Tom Lane wrote:
> Yeah, I've just been doing that and some hand analysis too. What I get
> (on a 64-bit machine) is that essentially all the space goes into
>
> lists of A_Const lists: 320000000
> lists of Const lists: 320000000
> transformInsertRow extra lists: 144000000
>
> I think we could safely list_free the input list in transformInsertRow
> as your patch suggests, which would buy back the 144M part. But I don't
> believe it's safe at all to free the raw_parser output --- the grammar
> sometimes makes multiple links to the same subtree, eg in BETWEEN.
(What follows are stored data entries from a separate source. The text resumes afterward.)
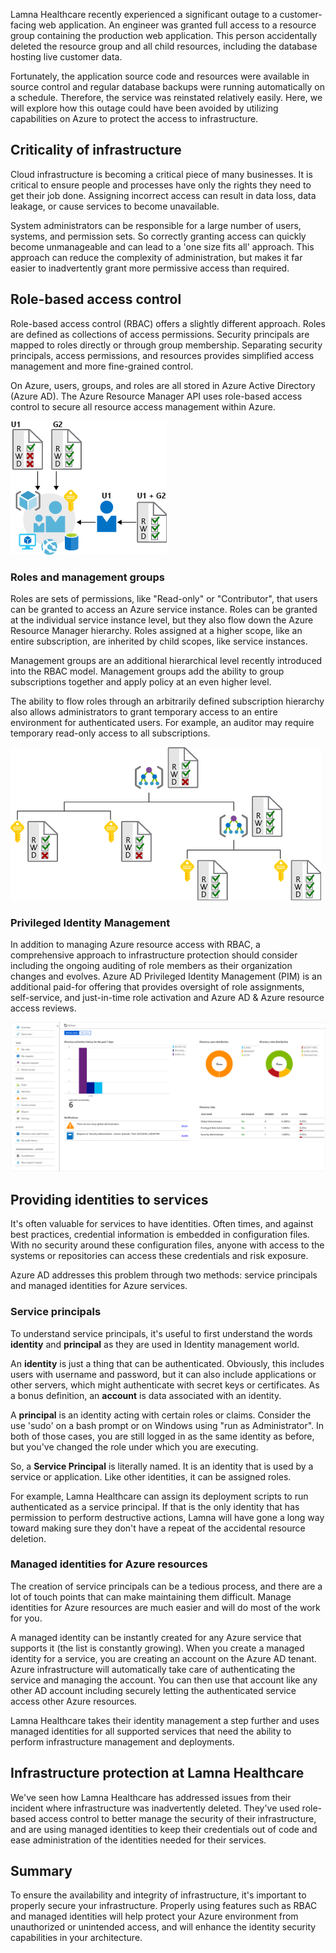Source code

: Lamna Healthcare recently experienced a significant outage to a customer-facing web application. An engineer was granted full access to a resource group containing the production web application. This person accidentally deleted the resource group and all child resources, including the database hosting live customer data. 

Fortunately, the application source code and resources were available in source control and regular database backups were running automatically on a schedule. Therefore, the service was reinstated relatively easily. Here, we will explore how this outage could have been avoided by utilizing capabilities on Azure to protect the access to infrastructure.

## Criticality of infrastructure

Cloud infrastructure is becoming a critical piece of many businesses. It is critical to ensure people and processes have only the rights they need to get their job done. Assigning incorrect access can result in data loss, data leakage, or cause services to become unavailable. 

System administrators can be responsible for a large number of users, systems, and permission sets. So correctly granting access can quickly become unmanageable and can lead to a 'one size fits all' approach. This approach can reduce the complexity of administration, but makes it far easier to inadvertently grant more permissive access than required.

## Role-based access control

Role-based access control (RBAC) offers a slightly different approach. Roles are defined as collections of access permissions. Security principals are mapped to roles directly or through group membership. Separating security principals, access permissions, and resources provides simplified access management and more fine-grained control.

On Azure, users, groups, and roles are all stored in Azure Active Directory (Azure AD). The Azure Resource Manager API uses role-based access control to secure all resource access management within Azure.

![An illustration showing the implementation of a role-based access control.](../media/ACL_Based_Access.png)

<!-- ![Role-based access control](../media/Role_Based_Access.png)
 -->

### Roles and management groups

Roles are sets of permissions, like "Read-only" or "Contributor", that users can be granted to access an Azure service instance. Roles can be granted at the individual service instance level, but they also flow down the Azure Resource Manager hierarchy. Roles assigned at a higher scope, like an entire subscription, are inherited by child scopes, like service instances. 

Management groups are an additional hierarchical level recently introduced into the RBAC model. Management groups add the ability to group subscriptions together and apply policy at an even higher level.

The ability to flow roles through an arbitrarily defined subscription hierarchy also allows administrators to grant temporary access to an entire environment for authenticated users. For example, an auditor may require temporary read-only access to all subscriptions.

![An illustration showing the hierarchal representation of role-based access in a management group.](../media/management_groups.png)

### Privileged Identity Management

In addition to managing Azure resource access with RBAC, a comprehensive approach to infrastructure protection should consider including the ongoing auditing of role members as their organization changes and evolves. Azure AD Privileged Identity Management (PIM) is an additional paid-for offering that provides oversight of role assignments, self-service, and just-in-time role activation and Azure AD & Azure resource access reviews.

![Screenshot of Privileged identity management dashboard](../media/PIM_Dashboard.png)

## Providing identities to services

It's often valuable for services to have identities. Often times, and against best practices, credential information is embedded in configuration files. With no security around these configuration files, anyone with access to the systems or repositories can access these credentials and risk exposure.

Azure AD addresses this problem through two methods: service principals and managed identities for Azure services.

### Service principals

To understand service principals, it's useful to first understand the words **identity** and **principal** as they are used in Identity management world.

An **identity** is just a thing that can be authenticated. Obviously, this includes users with username and password, but it can also include applications or other servers, which might authenticate with secret keys or certificates. As a bonus definition, an **account** is data associated with an identity.

A **principal** is an identity acting with certain roles or claims. Consider the use 'sudo' on a bash prompt or on Windows using "run as Administrator". In both of those cases, you are still logged in as the same identity as before, but you've changed the role under which you are executing.

So, a **Service Principal** is literally named. It is an identity that is used by a service or application. Like other identities, it can be assigned roles.

For example, Lamna Healthcare can assign its deployment scripts to run authenticated as a service principal. If that is the only identity that has permission to perform destructive actions, Lamna will have gone a long way toward making sure they don't have a repeat of the accidental resource deletion.

### Managed identities for Azure resources

The creation of service principals can be a tedious process, and there are a lot of touch points that can make maintaining them difficult. Manage identities for Azure resources are much easier and will do most of the work for you.

A managed identity can be instantly created for any Azure service that supports it (the list is constantly growing). When you create a managed identity for a service, you are creating an account on the Azure AD tenant. Azure infrastructure will automatically take care of authenticating the service and managing the account. You can then use that account like any other AD account including securely letting the authenticated service access other Azure resources.

Lamna Healthcare takes their identity management a step further and uses managed identities for all supported services that need the ability to perform infrastructure management and deployments.

## Infrastructure protection at Lamna Healthcare

We've seen how Lamna Healthcare has addressed issues from their incident where infrastructure was inadvertently deleted. They've used role-based access control to better manage the security of their infrastructure, and are using managed identities to keep their credentials out of code and ease administration of the identities needed for their services.

## Summary

To ensure the availability and integrity of infrastructure, it's important to properly secure your infrastructure. Properly using features such as RBAC and managed  identities will help protect your Azure environment from unauthorized or unintended access, and will enhance the identity security capabilities in your architecture.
> In any case the patch as proposed wouldn't catch all the detritus for
> any case more complicated than a simple integer constant.
:-(
> The way that the list memory usage works (again, 64-bit machine) is
>
> sizeof(List) = 24
> sizeof(ListCell) = 16
> sizeof(A_Const) = 32
>
> Each of these nodes will have 16 bytes palloc overhead, and the List
> header will be rounded up to 32 bytes as well, so we have total space
> for a 3-element integer list of
> 32+16 + (16+16 + 32+16) * 3
> Add in 16+16 for the associated ListCell of the top list-of-lists,
> and you come to 320 bytes per sublist. Const happens to also be
> 32 bytes so the transformed lists are the same size.
What if we built an array of A_Const nodes instead of a List? Maybe we
could use something akin to appendStringInfo()/enlargeStringInfo() to
build the array of nodes and enlarge it in chunks.